• _Assignment_
Each line from the one that contains "pq$, $p>q$ und" to the end of the material must be quoted exactly; include both end lines and nothing else.

• _Excerpted records_
* * *
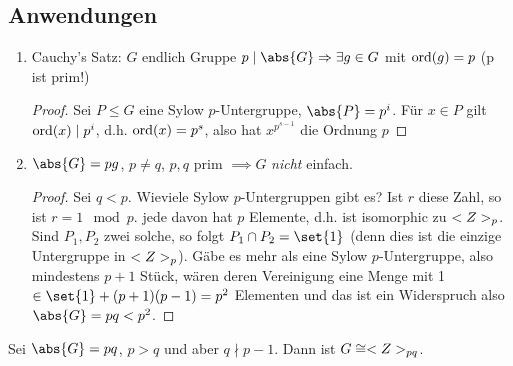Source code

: \subsection*{Anwendungen}
\begin{enumerate}
	\item Cauchy's Satz: $G$ endlich Gruppe $p \mid \abs{G} \implies \exists g \in G$ mit $\operatorname{ord}(g) = p$ (p ist prim!)
	\begin{proof}
		Sei $P \le G$ eine Sylow $p$-Untergruppe, $\abs{P} = p^i$. Für $x \in P$ gilt $\operatorname{ord}(x) \mid p^{i}$, d.h. $\operatorname{ord}(x) = p^s$, also hat $x^{p^{s-1}}$ die Ordnung $p$
	\end{proof}
	\item $\abs{G} = pg$, $p\neq q$, $p,q$ prim $\implies G$ \emph{nicht} einfach.
	\begin{proof}
		Sei $q < p$. Wieviele Sylow $p$-Untergruppen gibt es? Ist $r$ diese Zahl, so ist $r=1 \mod p$. jede davon hat $p$ Elemente, d.h. ist isomorphic zu $<Z>_p$. Sind $P_1, P_2$ zwei solche, so folgt $P_1 \cap P_2 = \set{1}$ (denn dies ist die einzige Untergruppe in $<Z>_p$). Gäbe es mehr als eine Sylow $p$-Untergruppe, also mindestens $p+1$ Stück, wären deren Vereinigung eine Menge mit 1 $\in \set{1} + (p+1)(p-1) = p^2$ Elementen und das ist ein Widerspruch also $\abs{G} = pq < p^2$.
	\end{proof}
\end{enumerate}
\begin{proposition}
	Sei $\abs{G} = pq$, $p>q$ und aber $q \nmid p-1$. Dann ist $G \cong <Z>_{pq}$.
\end{proposition}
* * *
• _Task response_
	Sei $\abs{G} = pq$, $p>q$ und aber $q \nmid p-1$. Dann ist $G \cong <Z>_{pq}$.
\end{proposition}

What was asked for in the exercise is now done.